At about eight o’clock p. m. of December 24, 1906, William Bastetter, fifteen years of age, was struck by a street car operated by appellant at the intersection of two well travelled streets in the city of Peoria, and was dragged under its front wheels, and received such injuries therefrom that he died within two hours. He left next of kin, for whose benefit the administratrix of his estate brought this suit to recover for the loss. The declaration charged in different counts, that the deceased was exercising due care for his personal safety; that there was then in force in said city an ordinance requiring the conductors and owners of street cars operated in the streets of the city to keep a vigilant watch for persons on the track, and on the first appearance of danger to such persons to stop the car in the shortest time and space possible; that at said time in question appellant failed to ring a bell or sound a whistle or otherwise to notify deceased that a car was being propelled at a high and dangerous rate of speed; that said car was obscured from view by another car going in the opposite direction on an adjoining track; that there was a want .of light to enable deceased to see the car at any considerable distance away; that the driver of the car failed to keep vigilant watch, as required by the ordinance, and that said car did not have a suitable and proper fender; that the car was operated at a high and dangerous rate of speed by careless and negligent servants of appellant, incompetent to operate said car; and that by reason of these things, deceased was struck and killed. Upon a jury trial appellee had a verdict and a judgment, from which defendant below prosecutes this appeal. While numerous errors are assigned, the only points made here are that the court erred in not giving an instruction to find appellant not guilty at the close of all the evidence, and in not granting a new trial for lack of evidence to support the verdict.

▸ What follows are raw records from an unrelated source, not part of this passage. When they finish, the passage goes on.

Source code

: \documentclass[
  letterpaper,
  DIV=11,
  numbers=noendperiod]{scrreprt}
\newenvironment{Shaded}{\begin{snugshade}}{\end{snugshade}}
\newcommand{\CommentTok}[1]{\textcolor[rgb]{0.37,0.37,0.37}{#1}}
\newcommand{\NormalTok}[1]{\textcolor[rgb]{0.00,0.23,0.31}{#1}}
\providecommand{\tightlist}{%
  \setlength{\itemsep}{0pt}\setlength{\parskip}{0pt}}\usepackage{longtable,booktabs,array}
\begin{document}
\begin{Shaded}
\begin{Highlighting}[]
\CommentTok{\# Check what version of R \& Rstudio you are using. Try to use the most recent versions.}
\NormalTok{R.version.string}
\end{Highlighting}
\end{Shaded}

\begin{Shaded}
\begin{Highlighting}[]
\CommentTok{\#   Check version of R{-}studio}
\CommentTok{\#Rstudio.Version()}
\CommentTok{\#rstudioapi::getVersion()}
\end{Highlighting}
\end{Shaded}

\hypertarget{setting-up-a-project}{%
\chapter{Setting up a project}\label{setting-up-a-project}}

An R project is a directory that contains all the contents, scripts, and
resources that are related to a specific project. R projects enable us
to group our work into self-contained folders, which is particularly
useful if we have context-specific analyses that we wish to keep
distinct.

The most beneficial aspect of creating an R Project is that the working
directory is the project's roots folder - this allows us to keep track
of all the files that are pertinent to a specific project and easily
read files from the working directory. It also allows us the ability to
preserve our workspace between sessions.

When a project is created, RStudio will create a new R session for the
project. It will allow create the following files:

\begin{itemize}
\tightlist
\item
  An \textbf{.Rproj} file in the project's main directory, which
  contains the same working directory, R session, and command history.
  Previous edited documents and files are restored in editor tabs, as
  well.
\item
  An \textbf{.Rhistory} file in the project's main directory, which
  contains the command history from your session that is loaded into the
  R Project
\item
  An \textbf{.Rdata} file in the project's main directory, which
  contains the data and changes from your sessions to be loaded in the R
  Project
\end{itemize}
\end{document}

Appellee’s proof was to the effect that this street crossing was in a busy but not crowded part of the city; that deceased approached the street car track and waited to let a car pass north and up hill on the track nearest him, and then immediately started across the street after that car had passed; that he was immediately struck by a Lincoln avenue car going in the opposite direction; that said car was ten minutes behind time, and that it was going six or eight miles per hour; that it had no headlight and no gong was sounded; that about forty-five feet or so behind it on the same track was a Second street car on time and burning a headlight; and that the Lincoln avenue car struck the deceased and he rolled under its front wheel and was crushed and carried along until the car could be stopped. The evidence for the appellant was to the effect that the car was going about three miles per hour; that the motorneer was then stopping the car for the purpose of taking on passengers at that side of the street crossing; that the headlight was burning and the gong was sounded; that the motorneer was looking ahead and did not see deceased till just before he was struck. The only witness who saw the whole occurrence testified for appellee that there was no headlight. The men in charge of the car testified that there was. It is earnestly insisted that the proof does not show that the boy was exercising due care, and that the clear preponderance of the evidence is that the headlight was burning, the gong sounding, the speed of the car slow, and that all proper precautions were taken.

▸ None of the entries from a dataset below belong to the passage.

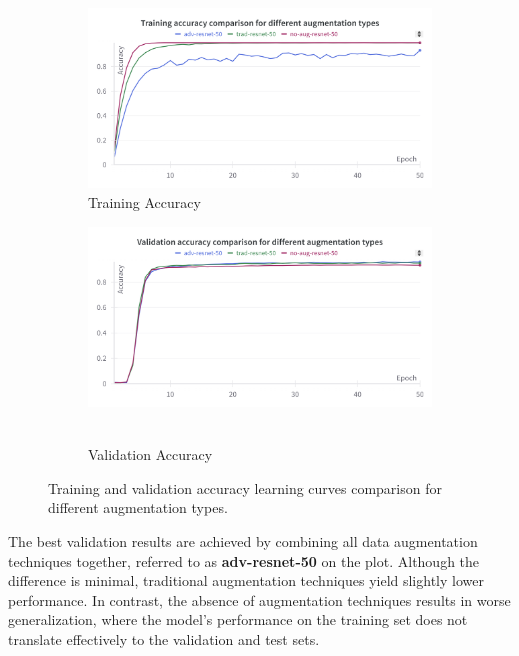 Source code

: \begin{figure}[!htb]
    \centering
    \begin{subfigure}{0.95\textwidth}
        \includegraphics[width=\textwidth]{Images/flowers-results/Learning-Curves-Train-Aug-Comparison.png}
        \caption{Training Accuracy}
    \end{subfigure}
    \vspace{0.3cm}

    \begin{subfigure}{0.95\textwidth}
        \includegraphics[width=\textwidth]{Images/flowers-results/Learning-Curves-Val-Aug-Comparison.png}\
        \caption{Validation Accuracy}
    \end{subfigure}
    \vspace{0.3cm}
    \caption{Training and validation accuracy learning curves comparison for different augmentation types.}
    \label{fig:flowersLCAugComparison}
\end{figure}

The best validation results are achieved by combining all data augmentation techniques together, referred to as \textbf{adv-resnet-50} on the plot. Although the difference is minimal, traditional augmentation techniques yield slightly lower performance. In contrast, the absence of augmentation techniques results in worse generalization, where the model's performance on the training set does not translate effectively to the validation and test sets.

It was held in Chicago City Railway Company v. Robinson, 127 Ill. 9, that the fact that a person steps upon the track of a street railroad at a street crossing in a city without first stopping and looking to see whether a car is approaching is not negligence and a want of ordinary care as a matter of law, without regard to surrounding circumstances; and that to run a street car in one direction at rapid speed without signal or warning over a sidewalk crossing, where the view of it is obstructed by a car bound in the opposite direction and discharging passengers at such crossing, is conduct tending to prove negligence, even if the speed of the car is within the limits established by ordinance. It was held in Chicago City Railway Co. v. Tuohy, 196 Ill. 410, that those in control of á street car are required to exercise a greater degree of care or watchfulness at street intersections than at other places along the route; that the increase of danger to the public at such crossings demands a corresponding increase of vigilance and energy on the part of the men in charge of the car, who ought to notice whether the track is clear when they approach such crossings, and that this rule applied in that case where the child struck was twenty feet from the crossing. It was held that said child had as much right to be upon the street as the railway company, and that the street railway company had no right to run its cars at a rate of speed which would interfere with the customary use of the street by the public with safety. In Chicago City Railway Company v. Fennimore, 199 Ill. 9, the same rules of law were again announced, and a greater degree of watchfulness was required at street intersections than elsewhere. In Chicago & Joliet Railway Company v. Wanic, 230 Ill. 530, the same rule was applied to a locality, outside of a city, which was thickly settled and where there was little opportunity for one coming upon the track from adjoining houses to see an approaching: car.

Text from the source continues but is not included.